Because it began life as a developer-friendly database, in the eyes of enterprise IT MongoDB has always been guilty until proven innocent. With a successful IPO behind it, MongoDB is getting harder for enterprise IT to ignore. The latest release, MongoDB 3.6, is designed to narrow the gap further.
Today, MongoDB is announcing the makeup of the release, which will be out sometime in December. There is little surprise at the general tenor of the release, which was outlined at the company's annual user conference last June and has been in preview for months. We briefly spoke about features such as a revamped BI connector, stronger JSON document validation, and the closing of an embarrassing back door that left MongoDB instances open to the cold, cruel Internet.
But now we can fill in the details.
MongoDB has used the term "speed" to characterize its new release, as in "speed to develop," "speed to scale," and "speed to insight." By that, it means that richer features for developers and administrators, and enhanced BI connectors for analysts will help them get their jobs done faster. Admittedly, that metaphor may be a bit forced, as it could describe any new productivity enhancement. A more apropos theme is that the new release is another step in filling the gaps for features that would be expected in any enterprise database, like automatic retries for failed writes.
At the business user level, the BI Connector makes it more efficient to query by pushing those operations from the connector tier down into the database. Before this, you could only run left outer joins inside the database; in the new release, the connector takes advantage of enhancements in the aggregation pipeline to perform a wider variety of join operations. And the new release takes the next step in supporting data scientists; it already had a Python driver, and to that, it now has R covered as well.
While the new business user-oriented features might draw the spotlight, we find the developer and administrator features to be more significant in this release.
On the developer end, there is a new change-data-capture (CDC)-like feature called Change Stream that captures and streams changes from MongoDB database logs. Previously, developers would have had to write code to output real-time updates from database logs. Now, changes to MongoDB logs are available through an API that could stream real-time updates to gaming applications, dashboards, or IoT applications. It could also enable retraining of machine learning models. While Change Streams could feed a message queuing engine, this release does not (yet) support integration with Kafka (although that could be hand-coded).
The 3.6 release adds another feature that is expected of an enterprise grade database: automatic retries of writes that failed. The new Retryable Writes eliminates the need for DBAs or application developers to write code to redo failed writes. When used in conjunction with the self-healing functions supported by MongoDB's replica set feature, this could provide near-always on support for write operations. This does not mean that MongoDB has become an ACID database, but it will make the database more reliable. A related feature, causal consistency, ensures that users can read their own writes; until now, users couldn't count on that given Mongo's distributed architecture.
There's another interesting feature that extends data validation -- the assurance that each record has a consistent structure. A capability enshrined with traditional SQL databases, it has never been a strong point for JSON-based document data stores. Ironically, it's not that JSON is unstructured data -- it's quite the opposite.

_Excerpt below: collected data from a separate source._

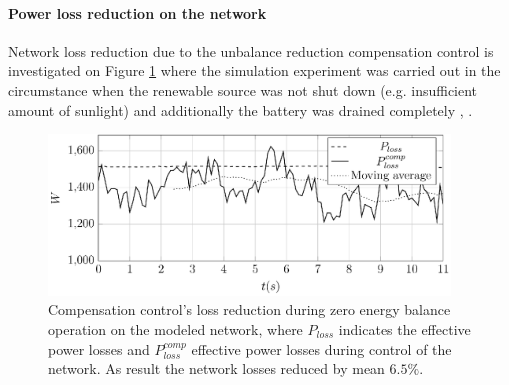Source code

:         \paragraph{Power loss reduction on the network}

             Network loss reduction due to the unbalance reduction compensation control is investigated on Figure \ref{fig:compare_power} where the simulation experiment was carried out in the circumstance when the renewable source was not shut down (e.g. insufficient amount of sunlight) and additionally the battery was drained completely  \cite{Neukirchner2015}, \cite{neukirchner2015examination}.
            \begin{figure}[ht]
            \centering
            \includegraphics[width=0.95\textwidth]{Unblance_EPS_Pics/UnbalRedComp_JCP-figure6.eps}
            \caption{Compensation control's loss reduction during zero energy balance operation on the modeled network, where $P_{loss}$ indicates the effective power losses and $P^{comp}_{loss}$ effective power losses during control of the network. As result the network losses reduced by mean $6.5\%$.}
            \label{fig:compare_power}
            \end{figure}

If anything, the structure of JSON documents is more complex than that of SQL. But for the use cases associated with JSON, like IoT data and user profiles, consistent structure has never been much in demand.
As far back as MongoDB 3.2, you could validate documents within a collection, but not across an entire database. The new 3.6 version takes advantage of the new IETF JSON Schema standard to enforce validation across collections of multiple documents, and to make the controls tunable by use case. By comparison, Couchbase, a rival NoSQL document database, can infer the structure of documents in a bucket (their equivalent of a MongoDB collection) and output the results in a JSON schema format. We don't expect that all JSON database implementations are going to become strictly structured. But as some get deployed for more enterprise critical use cases that may require some degree of audit for completeness (e.g., electronic health records), such features could find some MongoDB implementations treated as systems of record.
For DBAs and admins, 3.6 provides some new goodies. Ops Manager, the management pane for MongoDB, has borrowed some features already developed for Atlas (MongoDB's managed cloud service) and Compass, the visual DBA tool. There is the Data Explorer from Atlas that exposes the schema of the database. A new real-time performance advisor flags bottlenecks and makes indexing recommendations (and with a click, those new indexes can be autogenerated). Backups can now be queried; this feature will be useful if a replica has lost some data; rather than restore all of the backups, this new feature lets you query by point in time, and then restore selectively.
A bigger question is whether this cross-fertilization of features will be the first steps towards unifying MongoDB's admin and configuration tools for on-premise and in the cloud, where the back end engine is the same, but has different skins that are exposed to DBAs, developers, and operations admins. Having a common administrative and management experience across on-prem and in the cloud is potentially a key competitive differentiator for databases (like MongoDB) born in the data center vs. cloud-native offerings like DynamoDB, Cosmos DB, and Google Cloud Datastore.
As a whole, the enhancements in 3.6 are critical for MongoDB to up its enterprise game. What's interesting however is that, compared to other databases that have reached out beyond their roots to add features such as SQL query support, MongoDB has stuck to its roots. You may see a more robust BI connector, but you're never going to mistake MongoDB for Redshift or SQL Server.